►

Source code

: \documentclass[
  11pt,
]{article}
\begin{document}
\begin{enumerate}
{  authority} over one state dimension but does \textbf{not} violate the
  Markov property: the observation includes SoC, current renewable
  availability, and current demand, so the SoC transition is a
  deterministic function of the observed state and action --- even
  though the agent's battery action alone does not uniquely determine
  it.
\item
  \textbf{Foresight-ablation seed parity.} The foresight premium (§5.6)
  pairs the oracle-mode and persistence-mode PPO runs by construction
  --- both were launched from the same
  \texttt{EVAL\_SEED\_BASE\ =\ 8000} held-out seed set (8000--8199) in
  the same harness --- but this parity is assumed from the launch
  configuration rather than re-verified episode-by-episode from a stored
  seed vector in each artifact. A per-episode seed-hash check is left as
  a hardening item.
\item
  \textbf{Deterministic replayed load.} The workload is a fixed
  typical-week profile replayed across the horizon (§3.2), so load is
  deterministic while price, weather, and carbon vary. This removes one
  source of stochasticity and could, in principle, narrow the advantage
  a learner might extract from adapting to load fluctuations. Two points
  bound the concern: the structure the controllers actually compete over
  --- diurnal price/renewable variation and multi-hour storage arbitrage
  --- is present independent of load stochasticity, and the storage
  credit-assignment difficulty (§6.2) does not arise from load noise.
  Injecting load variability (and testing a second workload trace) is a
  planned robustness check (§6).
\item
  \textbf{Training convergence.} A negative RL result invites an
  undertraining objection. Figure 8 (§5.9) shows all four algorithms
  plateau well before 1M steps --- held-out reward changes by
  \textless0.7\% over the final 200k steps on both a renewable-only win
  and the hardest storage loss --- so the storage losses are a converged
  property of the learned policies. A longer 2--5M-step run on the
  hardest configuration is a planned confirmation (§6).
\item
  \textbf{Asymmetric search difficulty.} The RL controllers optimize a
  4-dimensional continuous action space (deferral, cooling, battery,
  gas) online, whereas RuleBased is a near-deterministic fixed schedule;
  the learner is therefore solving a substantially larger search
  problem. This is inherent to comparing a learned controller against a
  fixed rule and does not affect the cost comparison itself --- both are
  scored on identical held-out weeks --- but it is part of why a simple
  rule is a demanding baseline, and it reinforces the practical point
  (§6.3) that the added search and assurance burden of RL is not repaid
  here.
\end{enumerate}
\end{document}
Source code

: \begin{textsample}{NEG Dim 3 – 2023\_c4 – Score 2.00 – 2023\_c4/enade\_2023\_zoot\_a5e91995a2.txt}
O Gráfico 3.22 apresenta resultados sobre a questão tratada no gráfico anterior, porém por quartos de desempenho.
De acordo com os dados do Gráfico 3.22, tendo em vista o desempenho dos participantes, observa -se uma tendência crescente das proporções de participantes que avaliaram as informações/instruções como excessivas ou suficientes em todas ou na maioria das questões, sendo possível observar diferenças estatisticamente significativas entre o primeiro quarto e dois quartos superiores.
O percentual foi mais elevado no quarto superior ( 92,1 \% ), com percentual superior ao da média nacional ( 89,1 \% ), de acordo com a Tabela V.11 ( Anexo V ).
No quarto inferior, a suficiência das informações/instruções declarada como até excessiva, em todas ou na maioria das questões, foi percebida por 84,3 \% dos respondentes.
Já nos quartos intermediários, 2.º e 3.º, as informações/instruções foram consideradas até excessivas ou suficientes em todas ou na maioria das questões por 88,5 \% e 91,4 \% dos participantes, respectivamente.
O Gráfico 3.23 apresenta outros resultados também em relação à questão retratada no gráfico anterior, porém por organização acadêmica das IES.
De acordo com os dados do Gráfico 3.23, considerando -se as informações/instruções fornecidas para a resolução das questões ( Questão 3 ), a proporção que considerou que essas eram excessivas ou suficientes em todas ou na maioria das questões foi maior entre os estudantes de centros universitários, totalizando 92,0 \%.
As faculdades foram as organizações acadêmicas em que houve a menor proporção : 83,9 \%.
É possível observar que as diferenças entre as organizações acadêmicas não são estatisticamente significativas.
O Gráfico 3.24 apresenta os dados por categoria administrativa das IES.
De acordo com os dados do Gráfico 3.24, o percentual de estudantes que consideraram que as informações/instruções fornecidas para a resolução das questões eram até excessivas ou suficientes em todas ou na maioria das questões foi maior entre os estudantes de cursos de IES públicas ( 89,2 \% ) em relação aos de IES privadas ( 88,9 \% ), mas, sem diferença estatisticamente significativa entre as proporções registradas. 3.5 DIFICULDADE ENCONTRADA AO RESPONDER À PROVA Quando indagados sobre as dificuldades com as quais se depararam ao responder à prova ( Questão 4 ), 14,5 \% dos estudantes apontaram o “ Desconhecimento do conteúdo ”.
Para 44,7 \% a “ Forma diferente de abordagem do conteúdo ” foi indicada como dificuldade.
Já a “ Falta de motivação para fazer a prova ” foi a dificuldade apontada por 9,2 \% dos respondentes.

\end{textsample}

◄

Action item: From the entries above, extract only the lines running from the one containing "plateau well before" through the one containing "property of the", inclusive.

Problem solution:
  plateau well before 1M steps --- held-out reward changes by
  \textless0.7\% over the final 200k steps on both a renewable-only win
  and the hardest storage loss --- so the storage losses are a converged
  property of the learned policies. A longer 2--5M-step run on the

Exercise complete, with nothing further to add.